Data excerpts
::::
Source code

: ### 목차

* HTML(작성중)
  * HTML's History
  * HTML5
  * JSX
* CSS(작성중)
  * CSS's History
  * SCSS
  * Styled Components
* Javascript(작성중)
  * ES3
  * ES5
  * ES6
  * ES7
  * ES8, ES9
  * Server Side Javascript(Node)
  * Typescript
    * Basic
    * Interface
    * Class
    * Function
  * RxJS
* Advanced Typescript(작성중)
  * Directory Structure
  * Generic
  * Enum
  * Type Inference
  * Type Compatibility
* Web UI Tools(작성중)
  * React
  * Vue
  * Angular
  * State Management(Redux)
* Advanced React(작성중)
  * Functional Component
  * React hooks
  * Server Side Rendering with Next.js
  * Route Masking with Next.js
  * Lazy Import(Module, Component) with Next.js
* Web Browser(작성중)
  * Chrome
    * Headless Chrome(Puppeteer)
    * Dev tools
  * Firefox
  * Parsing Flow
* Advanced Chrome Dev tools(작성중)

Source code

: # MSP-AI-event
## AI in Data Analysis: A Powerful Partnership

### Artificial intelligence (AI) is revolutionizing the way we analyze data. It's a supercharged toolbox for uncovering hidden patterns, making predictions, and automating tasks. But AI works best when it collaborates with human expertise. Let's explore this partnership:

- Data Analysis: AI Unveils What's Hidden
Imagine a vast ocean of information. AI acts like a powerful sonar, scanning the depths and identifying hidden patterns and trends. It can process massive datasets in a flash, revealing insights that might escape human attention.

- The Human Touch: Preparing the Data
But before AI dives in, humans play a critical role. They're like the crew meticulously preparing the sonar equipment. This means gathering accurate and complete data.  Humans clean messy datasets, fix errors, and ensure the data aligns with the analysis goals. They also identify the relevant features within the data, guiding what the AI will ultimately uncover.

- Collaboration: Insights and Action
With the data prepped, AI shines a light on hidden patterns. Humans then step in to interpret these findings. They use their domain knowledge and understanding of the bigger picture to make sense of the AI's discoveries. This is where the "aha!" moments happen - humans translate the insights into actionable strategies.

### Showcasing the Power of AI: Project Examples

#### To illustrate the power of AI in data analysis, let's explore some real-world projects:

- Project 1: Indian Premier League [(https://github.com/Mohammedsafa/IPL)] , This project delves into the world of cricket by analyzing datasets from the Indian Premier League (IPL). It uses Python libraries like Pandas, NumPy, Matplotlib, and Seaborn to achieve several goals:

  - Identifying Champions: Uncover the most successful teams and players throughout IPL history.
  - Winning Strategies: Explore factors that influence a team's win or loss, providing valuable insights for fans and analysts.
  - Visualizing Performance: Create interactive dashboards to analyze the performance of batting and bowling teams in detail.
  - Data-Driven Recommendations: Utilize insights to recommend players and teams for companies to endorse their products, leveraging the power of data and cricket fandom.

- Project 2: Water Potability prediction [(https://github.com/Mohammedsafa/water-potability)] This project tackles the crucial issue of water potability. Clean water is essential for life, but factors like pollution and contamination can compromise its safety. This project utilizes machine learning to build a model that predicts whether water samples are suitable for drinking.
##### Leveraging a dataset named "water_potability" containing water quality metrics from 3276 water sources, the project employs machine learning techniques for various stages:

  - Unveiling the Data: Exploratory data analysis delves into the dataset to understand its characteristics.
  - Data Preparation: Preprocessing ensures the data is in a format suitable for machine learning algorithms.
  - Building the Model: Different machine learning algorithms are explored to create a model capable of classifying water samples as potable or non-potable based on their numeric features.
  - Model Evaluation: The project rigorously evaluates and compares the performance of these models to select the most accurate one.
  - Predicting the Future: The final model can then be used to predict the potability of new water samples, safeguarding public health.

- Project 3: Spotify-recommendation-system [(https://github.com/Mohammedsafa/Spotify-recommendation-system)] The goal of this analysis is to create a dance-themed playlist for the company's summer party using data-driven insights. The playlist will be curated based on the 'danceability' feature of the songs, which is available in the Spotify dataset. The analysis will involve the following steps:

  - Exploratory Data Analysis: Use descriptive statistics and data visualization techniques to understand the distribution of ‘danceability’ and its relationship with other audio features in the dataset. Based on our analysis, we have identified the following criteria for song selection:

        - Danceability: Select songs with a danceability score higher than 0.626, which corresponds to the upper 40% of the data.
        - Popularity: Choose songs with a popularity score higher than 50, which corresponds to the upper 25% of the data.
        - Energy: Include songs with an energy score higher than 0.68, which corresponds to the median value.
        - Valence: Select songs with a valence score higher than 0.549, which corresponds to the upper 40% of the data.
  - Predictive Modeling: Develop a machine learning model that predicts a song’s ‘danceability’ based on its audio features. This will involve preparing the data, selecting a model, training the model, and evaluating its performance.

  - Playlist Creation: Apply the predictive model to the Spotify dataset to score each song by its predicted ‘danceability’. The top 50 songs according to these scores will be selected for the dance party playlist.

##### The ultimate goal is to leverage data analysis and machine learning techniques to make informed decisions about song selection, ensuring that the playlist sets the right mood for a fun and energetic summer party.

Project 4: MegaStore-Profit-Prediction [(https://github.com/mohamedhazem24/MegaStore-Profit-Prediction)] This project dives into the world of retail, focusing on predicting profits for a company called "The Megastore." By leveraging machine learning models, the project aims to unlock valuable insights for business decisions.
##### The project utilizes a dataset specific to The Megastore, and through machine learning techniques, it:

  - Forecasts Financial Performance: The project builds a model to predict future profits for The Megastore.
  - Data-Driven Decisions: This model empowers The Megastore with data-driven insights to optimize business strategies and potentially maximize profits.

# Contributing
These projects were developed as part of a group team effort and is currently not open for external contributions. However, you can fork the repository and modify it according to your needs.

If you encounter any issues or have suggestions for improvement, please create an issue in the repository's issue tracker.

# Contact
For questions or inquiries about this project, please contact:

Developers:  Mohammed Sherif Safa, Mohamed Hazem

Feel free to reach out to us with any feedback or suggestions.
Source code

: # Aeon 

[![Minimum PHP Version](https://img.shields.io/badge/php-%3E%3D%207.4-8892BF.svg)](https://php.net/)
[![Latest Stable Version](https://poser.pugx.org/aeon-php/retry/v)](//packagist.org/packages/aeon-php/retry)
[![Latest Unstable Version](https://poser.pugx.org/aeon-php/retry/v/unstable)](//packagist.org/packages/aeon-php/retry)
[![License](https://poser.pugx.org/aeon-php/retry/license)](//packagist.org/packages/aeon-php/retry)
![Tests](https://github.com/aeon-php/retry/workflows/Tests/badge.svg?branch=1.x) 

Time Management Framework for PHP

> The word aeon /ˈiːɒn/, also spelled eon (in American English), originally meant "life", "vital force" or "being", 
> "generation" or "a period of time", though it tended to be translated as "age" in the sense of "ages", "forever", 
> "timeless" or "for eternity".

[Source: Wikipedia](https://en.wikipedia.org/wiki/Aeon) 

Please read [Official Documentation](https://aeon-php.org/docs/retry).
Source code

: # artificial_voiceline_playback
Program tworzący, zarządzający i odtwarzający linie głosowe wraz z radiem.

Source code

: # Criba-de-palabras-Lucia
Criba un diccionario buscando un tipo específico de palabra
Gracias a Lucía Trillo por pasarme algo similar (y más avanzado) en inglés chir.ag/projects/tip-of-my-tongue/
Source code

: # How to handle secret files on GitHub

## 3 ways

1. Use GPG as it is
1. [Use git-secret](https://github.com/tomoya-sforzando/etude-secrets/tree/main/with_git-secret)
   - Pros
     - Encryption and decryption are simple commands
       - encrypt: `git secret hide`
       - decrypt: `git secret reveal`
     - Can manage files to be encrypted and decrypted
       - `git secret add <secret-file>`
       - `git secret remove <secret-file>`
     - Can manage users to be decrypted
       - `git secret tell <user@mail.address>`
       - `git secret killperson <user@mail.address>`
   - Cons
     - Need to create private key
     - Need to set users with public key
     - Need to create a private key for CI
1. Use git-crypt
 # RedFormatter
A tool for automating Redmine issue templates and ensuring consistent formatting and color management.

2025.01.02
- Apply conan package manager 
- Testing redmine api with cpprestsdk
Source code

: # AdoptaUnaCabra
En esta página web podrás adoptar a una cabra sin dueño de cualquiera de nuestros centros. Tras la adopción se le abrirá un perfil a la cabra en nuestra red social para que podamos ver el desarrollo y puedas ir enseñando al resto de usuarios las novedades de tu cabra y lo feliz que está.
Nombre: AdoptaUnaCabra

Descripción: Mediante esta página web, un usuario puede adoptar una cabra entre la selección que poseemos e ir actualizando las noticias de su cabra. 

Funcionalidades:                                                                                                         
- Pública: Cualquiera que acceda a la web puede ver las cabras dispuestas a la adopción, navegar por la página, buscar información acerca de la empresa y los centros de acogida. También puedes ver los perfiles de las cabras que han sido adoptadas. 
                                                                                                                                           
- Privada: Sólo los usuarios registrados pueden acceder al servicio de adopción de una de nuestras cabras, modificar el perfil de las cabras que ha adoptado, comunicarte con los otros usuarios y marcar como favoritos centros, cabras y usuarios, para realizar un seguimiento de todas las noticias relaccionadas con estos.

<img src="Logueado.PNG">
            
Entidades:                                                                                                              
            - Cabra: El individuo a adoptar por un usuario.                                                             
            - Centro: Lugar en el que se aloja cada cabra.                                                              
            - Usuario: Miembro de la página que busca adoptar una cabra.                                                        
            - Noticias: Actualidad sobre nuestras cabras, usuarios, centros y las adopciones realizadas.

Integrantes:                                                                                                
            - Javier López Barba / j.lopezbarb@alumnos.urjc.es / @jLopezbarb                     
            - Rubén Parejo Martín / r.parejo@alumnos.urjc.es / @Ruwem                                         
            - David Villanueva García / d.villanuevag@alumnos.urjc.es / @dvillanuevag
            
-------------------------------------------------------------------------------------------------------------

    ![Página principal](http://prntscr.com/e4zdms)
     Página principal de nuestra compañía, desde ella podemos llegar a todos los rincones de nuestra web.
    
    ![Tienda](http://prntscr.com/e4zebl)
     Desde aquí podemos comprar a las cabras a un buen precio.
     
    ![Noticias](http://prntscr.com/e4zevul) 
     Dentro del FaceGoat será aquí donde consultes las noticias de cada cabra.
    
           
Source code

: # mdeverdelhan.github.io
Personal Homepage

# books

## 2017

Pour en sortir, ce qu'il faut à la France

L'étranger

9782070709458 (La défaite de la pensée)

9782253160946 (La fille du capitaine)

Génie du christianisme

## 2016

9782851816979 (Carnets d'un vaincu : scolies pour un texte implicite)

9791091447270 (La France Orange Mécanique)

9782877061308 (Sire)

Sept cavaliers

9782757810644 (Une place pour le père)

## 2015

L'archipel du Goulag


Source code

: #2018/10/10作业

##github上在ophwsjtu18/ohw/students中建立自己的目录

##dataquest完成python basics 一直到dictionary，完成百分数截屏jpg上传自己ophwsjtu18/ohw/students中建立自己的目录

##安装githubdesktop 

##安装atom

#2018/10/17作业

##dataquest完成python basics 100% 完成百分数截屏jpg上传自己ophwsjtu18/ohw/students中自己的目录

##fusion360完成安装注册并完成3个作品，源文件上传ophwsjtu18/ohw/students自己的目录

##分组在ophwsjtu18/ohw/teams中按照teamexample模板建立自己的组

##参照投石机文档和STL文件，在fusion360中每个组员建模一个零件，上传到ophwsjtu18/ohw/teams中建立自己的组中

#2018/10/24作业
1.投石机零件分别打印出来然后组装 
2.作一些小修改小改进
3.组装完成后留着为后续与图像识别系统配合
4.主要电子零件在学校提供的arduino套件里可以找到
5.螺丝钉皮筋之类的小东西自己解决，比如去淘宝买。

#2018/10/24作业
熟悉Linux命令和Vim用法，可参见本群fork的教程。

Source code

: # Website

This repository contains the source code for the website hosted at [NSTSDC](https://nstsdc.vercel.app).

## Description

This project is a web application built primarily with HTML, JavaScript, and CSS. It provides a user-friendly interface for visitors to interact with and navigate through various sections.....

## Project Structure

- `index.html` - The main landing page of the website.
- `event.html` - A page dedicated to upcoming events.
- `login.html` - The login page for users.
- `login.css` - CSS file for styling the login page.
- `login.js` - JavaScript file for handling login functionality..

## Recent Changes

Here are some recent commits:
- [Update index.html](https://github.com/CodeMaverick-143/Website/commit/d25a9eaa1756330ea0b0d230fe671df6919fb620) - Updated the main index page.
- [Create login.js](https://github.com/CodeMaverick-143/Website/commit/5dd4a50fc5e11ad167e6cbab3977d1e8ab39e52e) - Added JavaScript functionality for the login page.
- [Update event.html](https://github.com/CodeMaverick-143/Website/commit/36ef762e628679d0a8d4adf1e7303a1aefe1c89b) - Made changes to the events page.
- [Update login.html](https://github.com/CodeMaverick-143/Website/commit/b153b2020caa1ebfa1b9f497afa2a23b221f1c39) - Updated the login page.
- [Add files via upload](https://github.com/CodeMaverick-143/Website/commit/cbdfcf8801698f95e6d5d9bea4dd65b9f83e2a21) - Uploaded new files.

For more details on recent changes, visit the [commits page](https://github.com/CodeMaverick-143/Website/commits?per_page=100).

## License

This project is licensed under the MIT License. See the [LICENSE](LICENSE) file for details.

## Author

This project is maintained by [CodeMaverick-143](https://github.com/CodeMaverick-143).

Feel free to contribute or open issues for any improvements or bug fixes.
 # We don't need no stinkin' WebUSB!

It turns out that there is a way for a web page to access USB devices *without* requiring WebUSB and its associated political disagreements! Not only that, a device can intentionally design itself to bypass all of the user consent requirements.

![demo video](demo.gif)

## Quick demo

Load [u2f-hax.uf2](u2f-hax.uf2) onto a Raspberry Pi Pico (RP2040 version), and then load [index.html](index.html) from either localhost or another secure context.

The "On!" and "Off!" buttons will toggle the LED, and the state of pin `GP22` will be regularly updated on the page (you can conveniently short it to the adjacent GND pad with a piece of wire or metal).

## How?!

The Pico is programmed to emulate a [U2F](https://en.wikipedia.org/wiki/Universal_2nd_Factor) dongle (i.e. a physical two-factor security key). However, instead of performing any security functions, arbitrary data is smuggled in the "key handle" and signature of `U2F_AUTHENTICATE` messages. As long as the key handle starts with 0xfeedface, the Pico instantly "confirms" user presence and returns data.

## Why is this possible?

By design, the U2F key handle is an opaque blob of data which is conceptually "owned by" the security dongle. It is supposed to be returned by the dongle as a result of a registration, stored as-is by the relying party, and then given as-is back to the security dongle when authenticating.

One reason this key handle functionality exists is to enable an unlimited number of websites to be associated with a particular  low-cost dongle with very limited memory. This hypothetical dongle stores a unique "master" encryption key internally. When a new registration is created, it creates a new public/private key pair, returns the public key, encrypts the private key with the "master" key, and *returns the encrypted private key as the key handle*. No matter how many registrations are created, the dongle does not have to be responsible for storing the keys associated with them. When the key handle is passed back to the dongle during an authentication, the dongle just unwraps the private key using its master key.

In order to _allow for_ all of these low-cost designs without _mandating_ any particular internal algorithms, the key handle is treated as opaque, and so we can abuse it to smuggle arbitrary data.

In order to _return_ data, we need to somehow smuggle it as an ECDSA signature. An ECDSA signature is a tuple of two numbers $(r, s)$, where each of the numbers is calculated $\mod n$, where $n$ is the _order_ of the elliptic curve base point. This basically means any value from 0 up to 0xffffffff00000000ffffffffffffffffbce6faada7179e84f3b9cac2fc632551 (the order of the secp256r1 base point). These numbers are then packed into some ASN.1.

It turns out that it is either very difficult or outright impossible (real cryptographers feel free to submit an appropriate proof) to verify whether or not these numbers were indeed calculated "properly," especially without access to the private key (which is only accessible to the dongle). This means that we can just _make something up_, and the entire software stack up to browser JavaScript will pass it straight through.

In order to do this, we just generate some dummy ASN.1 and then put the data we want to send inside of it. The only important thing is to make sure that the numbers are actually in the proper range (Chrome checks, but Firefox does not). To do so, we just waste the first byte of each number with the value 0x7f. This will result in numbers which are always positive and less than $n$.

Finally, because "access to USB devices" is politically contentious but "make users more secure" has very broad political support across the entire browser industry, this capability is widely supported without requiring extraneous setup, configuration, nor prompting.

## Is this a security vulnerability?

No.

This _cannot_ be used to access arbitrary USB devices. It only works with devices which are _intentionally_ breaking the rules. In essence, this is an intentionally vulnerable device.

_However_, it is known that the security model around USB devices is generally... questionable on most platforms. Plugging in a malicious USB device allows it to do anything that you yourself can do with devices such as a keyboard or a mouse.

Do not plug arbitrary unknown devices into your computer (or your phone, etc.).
::::
(REQUIREMENT)
Within the data above, find the lines that contain the word "decrypted" and copy each of them.

(SOLUTION FOR THIS TASK)
     - Can manage files to be encrypted and decrypted
     - Can manage users to be decrypted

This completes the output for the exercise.